*TASK GOAL*
In the listing below, find the line holding "If you're using" and the line holding "The text the". Write out those two lines and all lines between, exactly, and nothing more.

=-=-=-=-=

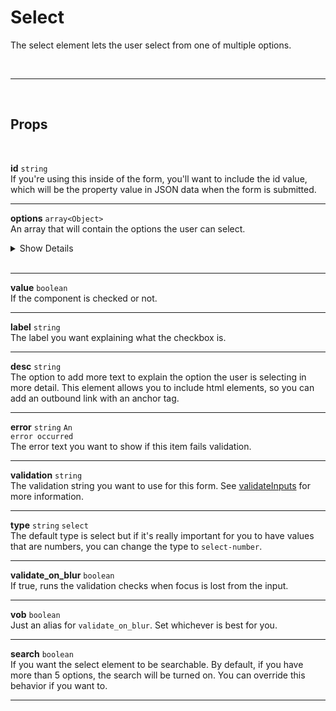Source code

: # Select

The select element lets the user select from one of multiple options.

<br>

---

<br>

## Props

<br>

**id** `string`<br>
If you're using this inside of the form, you'll want to include the id value, which will be the property value in JSON data when the form is submitted.

---

**options** `array<Object>`<br>
An array that will contain the options the user can select.

<details>
<summary>Show Details</summary>

|                                                                                                                                                           |
| :-------------------------------------------------------------------------------------------------------------------------------------------------------- |
| option[].**label** `string`<br> The text the user sees for the option                                                                                     |
| option[].**value** `string`<br> The value that will be added for the url query param                                                                      |
| option[].**caption** `string`<br> More details to give about the option                                                                                   |
| option[].**img** `string`<br> An image that will be displayed on the left of the text                                                                     |
| option[].**icon** `string`<br> An icon to display on the right. Defaults to an arrow. You can remove this by setting this value to null                   |
| option[].**onselect** `function`<br> A function that can be run if this option is selected                                                                |
| option[].**hidden** `boolean`<br> Will hide the option if set to true, defaults to false                                                                  |
| option[].**break** `boolean`<br> Will create a line break as this option. The line break is not rendered as a clickable option, it's just for aesthetics. |

</details><br>

---

**value** `boolean`<br>
If the component is checked or not.

---

**label** `string` <br>
The label you want explaining what the checkbox is.

---

**desc** `string` <br>
The option to add more text to explain the option the user is selecting in more detail. This element allows you to include html elements, so you can add an outbound link with an anchor tag.

---

**error** `string` <code class="blue">An error occurred</code><br>
The error text you want to show if this item fails validation.

---

**validation** `string`<br>
The validation string you want to use for this form. See [validateInputs](/validate-inputs) for more information.

---

**type** `string` <code class="blue">select</code><br>
The default type is select but if it's really important for you to have values that are numbers, you can change the type to `select-number`.

---

**validate_on_blur** `boolean` <br>
If true, runs the validation checks when focus is lost from the input.

---

**vob** `boolean` <br>
Just an alias for `validate_on_blur`. Set whichever is best for you.

---

**search** `boolean` <br>
If you want the select element to be searchable. By default, if you have more than 5 options, the search will be turned on. You can override this behavior if you want to.

---
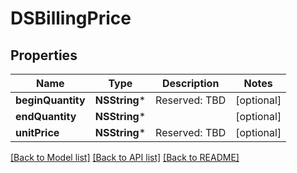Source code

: # DSBillingPrice

## Properties
Name | Type | Description | Notes
------------ | ------------- | ------------- | -------------
**beginQuantity** | **NSString*** | Reserved: TBD | [optional] 
**endQuantity** | **NSString*** |  | [optional] 
**unitPrice** | **NSString*** | Reserved: TBD | [optional] 

[[Back to Model list]](../README.md#documentation-for-models) [[Back to API list]](../README.md#documentation-for-api-endpoints) [[Back to README]](../README.md)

=-=-=-=-=

*OUTPUT OF THE TASK*
If you're using this inside of the form, you'll want to include the id value, which will be the property value in JSON data when the form is submitted.

---

**options** `array<Object>`<br>
An array that will contain the options the user can select.

<details>
<summary>Show Details</summary>

|                                                                                                                                                           |
| :-------------------------------------------------------------------------------------------------------------------------------------------------------- |
| option[].**label** `string`<br> The text the user sees for the option                                                                                     |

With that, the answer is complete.